Der Prozess der Entfremdung ist weit fortgeschritten, und es wäre ein Fehler, dies als das Problem der wenigen verbliebenen Kirchgänger zu betrachten. Millionen Deutsche sind potentiell betroffen. Kindergärten, Schulen, Krankenhäuser, Altenheime: Überall sind die Kirchen als Anbieter präsent. Nach dem Staat sind sie der größte Arbeitgeber der Republik. Sie geben vor, welches Leben ihre Ärzte, Erzieher, Lehrer oder Putzfrauen führen dürfen. Sie legen fest, wie Kinder erzogen werden. Und sie bestimmen eigenmächtig, wie Patienten zu behandeln - oder abzuschieben - sind.
"Die skandalösen Vorgänge in Köln widersprechen eklatant dem christlich-sozialen Auftrag", sagt Nordrhein-Westfalens stellvertretende Ministerpräsidentin Sylvia Löhrmann. Die Grünen-Politikerin ist Mitglied im Zentralkomitee der deutschen Katholiken und will den Vorgang dort zum Thema machen: "Einer vergewaltigten Frau nicht zu helfen ist ein Verstoß gegen die Menschlichkeit. Damit schadet sich die Kirche insgesamt", sagt die Schulministerin.
Im Zentrum der Kontroverse steht die "Pille danach", ein Medikament, das Vergewaltigungsopfern verabreicht werden kann, um eine Schwangerschaft zu verhindern.
Am 15. Dezember meldete sich beim Ärztlichen Notdienst in Köln-Nippes eine 25-jährige Frau. Die diensthabende Medizinerin Irmgard Maiworm behandelte das Opfer. Sie informierte die Polizei und verschrieb der Frau die "Pille danach".
Dann kündigte die Notärztin ihre Patientin zur Spurensicherung im benachbarten Cellitinnen-Hospital St. Vinzenz an. Doch die katholischen Kollegen weigerten sich zu helfen. Auch das ebenfalls von den Nonnen getragene Heilig-Geist-Krankenhaus lehnte ab. So diktiere es ihre Ethikrichtlinie, erfuhr Maiworm von den Kirchenärzten. "Ich konnte das kaum glauben", sagt Maiworm.
Die Zurückhaltung der katholischen Mediziner ist ganz im Sinne des konservativen Kölner Kardinals Joachim Meisner. "Vergewaltigungsopfer werden dann an andere Einrichtungen verwiesen", sagt sein Sprecher, "wenn die Absicht zu erkennen ist, die ,Pille danach' zu nehmen."

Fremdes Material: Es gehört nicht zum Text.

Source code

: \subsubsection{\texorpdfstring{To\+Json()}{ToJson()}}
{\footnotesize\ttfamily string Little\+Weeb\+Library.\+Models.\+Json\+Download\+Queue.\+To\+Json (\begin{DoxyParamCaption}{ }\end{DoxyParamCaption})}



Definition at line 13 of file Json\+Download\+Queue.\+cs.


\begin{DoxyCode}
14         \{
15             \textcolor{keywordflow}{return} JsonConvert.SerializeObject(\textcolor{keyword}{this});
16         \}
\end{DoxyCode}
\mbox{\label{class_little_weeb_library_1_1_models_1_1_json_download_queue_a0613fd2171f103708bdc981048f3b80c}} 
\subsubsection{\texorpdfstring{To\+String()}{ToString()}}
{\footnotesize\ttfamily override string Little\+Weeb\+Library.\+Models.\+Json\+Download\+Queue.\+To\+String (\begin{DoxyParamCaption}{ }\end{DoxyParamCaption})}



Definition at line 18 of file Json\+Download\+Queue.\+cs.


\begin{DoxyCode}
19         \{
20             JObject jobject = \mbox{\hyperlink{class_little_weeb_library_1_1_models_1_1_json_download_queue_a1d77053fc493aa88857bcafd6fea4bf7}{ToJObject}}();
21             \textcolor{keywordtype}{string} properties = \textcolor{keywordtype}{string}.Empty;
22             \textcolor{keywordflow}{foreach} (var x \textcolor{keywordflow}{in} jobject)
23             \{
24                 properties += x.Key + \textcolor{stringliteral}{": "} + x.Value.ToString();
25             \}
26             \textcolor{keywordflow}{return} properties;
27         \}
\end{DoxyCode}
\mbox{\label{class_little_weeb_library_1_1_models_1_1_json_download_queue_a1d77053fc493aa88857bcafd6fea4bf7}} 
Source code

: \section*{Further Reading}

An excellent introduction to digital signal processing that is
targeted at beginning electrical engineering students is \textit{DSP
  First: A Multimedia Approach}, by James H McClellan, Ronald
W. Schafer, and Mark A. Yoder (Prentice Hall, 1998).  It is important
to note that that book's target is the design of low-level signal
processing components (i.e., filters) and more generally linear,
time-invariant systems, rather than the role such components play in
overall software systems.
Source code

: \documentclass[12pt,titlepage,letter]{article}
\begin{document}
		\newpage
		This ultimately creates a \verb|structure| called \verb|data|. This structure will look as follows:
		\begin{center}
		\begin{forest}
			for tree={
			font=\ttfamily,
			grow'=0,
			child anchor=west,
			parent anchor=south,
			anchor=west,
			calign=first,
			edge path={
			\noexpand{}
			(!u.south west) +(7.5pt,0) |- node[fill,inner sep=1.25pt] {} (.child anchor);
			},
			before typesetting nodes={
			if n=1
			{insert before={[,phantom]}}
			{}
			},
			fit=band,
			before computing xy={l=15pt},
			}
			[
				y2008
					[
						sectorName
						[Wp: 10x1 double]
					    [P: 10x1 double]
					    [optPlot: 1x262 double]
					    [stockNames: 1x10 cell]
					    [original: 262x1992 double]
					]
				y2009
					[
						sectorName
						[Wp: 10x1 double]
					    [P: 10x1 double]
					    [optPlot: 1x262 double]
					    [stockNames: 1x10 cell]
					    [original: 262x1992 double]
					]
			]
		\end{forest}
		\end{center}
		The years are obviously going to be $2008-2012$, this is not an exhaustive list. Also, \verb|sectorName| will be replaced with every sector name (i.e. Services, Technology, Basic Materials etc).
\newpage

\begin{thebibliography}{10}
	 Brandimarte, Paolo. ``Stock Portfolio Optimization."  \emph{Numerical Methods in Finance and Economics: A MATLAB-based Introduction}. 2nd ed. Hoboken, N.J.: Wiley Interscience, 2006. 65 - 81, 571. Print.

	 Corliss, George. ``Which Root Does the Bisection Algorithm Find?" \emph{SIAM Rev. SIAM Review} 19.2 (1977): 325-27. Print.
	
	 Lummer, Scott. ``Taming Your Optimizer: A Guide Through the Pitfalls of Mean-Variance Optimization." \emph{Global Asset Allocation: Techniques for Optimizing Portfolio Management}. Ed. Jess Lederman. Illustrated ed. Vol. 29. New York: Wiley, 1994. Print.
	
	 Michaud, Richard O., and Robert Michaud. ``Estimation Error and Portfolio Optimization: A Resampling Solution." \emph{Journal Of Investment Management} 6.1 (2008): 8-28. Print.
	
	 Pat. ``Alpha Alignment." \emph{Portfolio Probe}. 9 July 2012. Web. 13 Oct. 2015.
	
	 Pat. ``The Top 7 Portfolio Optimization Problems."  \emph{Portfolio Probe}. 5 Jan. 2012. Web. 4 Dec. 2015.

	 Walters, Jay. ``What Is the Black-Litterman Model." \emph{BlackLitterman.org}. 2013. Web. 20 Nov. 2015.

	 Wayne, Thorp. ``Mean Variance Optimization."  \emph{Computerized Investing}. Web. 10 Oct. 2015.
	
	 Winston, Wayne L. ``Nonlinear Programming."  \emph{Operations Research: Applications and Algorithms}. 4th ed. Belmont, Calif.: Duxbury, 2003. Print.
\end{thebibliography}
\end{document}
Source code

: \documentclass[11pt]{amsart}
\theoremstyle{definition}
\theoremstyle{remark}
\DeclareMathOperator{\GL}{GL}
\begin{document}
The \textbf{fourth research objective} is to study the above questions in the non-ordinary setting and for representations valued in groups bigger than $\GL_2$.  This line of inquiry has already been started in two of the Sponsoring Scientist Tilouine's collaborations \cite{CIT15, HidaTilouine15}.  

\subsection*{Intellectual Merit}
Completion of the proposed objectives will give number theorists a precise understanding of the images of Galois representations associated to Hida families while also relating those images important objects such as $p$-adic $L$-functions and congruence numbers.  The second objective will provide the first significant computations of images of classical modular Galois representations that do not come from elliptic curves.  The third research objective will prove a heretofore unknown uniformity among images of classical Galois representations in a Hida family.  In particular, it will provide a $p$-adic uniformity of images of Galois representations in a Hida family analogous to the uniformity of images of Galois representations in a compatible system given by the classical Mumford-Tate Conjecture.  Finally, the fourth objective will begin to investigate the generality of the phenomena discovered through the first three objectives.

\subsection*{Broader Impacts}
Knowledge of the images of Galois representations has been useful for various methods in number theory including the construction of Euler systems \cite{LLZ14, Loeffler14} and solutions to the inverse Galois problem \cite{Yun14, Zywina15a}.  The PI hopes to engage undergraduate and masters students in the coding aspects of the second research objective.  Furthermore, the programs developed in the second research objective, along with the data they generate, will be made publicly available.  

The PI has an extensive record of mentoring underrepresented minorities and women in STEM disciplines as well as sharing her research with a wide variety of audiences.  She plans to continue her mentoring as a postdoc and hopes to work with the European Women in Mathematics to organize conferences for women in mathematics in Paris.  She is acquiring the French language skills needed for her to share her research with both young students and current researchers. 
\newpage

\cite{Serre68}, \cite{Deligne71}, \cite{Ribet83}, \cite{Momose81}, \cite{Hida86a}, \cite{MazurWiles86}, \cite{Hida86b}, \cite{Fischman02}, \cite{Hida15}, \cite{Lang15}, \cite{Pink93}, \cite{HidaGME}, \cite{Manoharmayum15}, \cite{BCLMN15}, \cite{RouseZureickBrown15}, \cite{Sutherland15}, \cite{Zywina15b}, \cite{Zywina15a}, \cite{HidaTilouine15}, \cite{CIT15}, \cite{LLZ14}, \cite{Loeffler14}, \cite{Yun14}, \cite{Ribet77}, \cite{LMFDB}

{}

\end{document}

Opferverbände protestieren. "Vergewaltigten Frauen die ,Pille danach' zu verweigern ist unterlassene Hilfeleistung, die biblisch nicht gerechtfertigt und christlich nicht nachvollziehbar ist", sagt Annegret Laakmann vom bundesweiten Verein Frauenwürde. "Mit dieser Haltung diskriminiert die Amtskirche vergewaltigte Frauen erneut."
Auch Anette Diehl vom Frauennotruf Mainz fordert einen Kurswechsel der Kirche: "Eine vergewaltigte Frau braucht umfassende Hilfe an Ort und Stelle, sie darf doch nicht mitten in der Behandlung und Beratung einfach aus religiösen Gründen fortgeschickt werden."
Deutschlandweit werden 420 Krankenhäuser von katholischen Einrichtungen getragen; ihre rund 165 000 Beschäftigten sind durch ihren Arbeitsvertrag meist an die Vorgaben von Bischöfen und Ordensführern gebunden - in etlichen Gegenden ist der Sozialstaat katholisch geprägt. Auf dem Land hat die Kirche mitunter sogar ein Monopol, vom Kindergarten übers Krankenhaus bis zum Altersheim sind viele Einrichtungen in ihrer Hand.
Entsprechend schwierig ist die Situation für die Beschäftigten: Ärzte, Erzieherinnen und Pfleger haben häufig keine Alternative zu ihrem katholischen Arbeitgeber und müssen sich dessen Leitlinien beugen.
Es ist paradox: Die Zahl der Gläubigen schrumpft seit Jahrzehnten, trotzdem nimmt der Einfluss der Bischöfe zu. 1950 hatten beide Kirchen neben Priestern und Ordensleuten 130 000 zivile Angestellte,
heute sind es insgesamt über eine Million.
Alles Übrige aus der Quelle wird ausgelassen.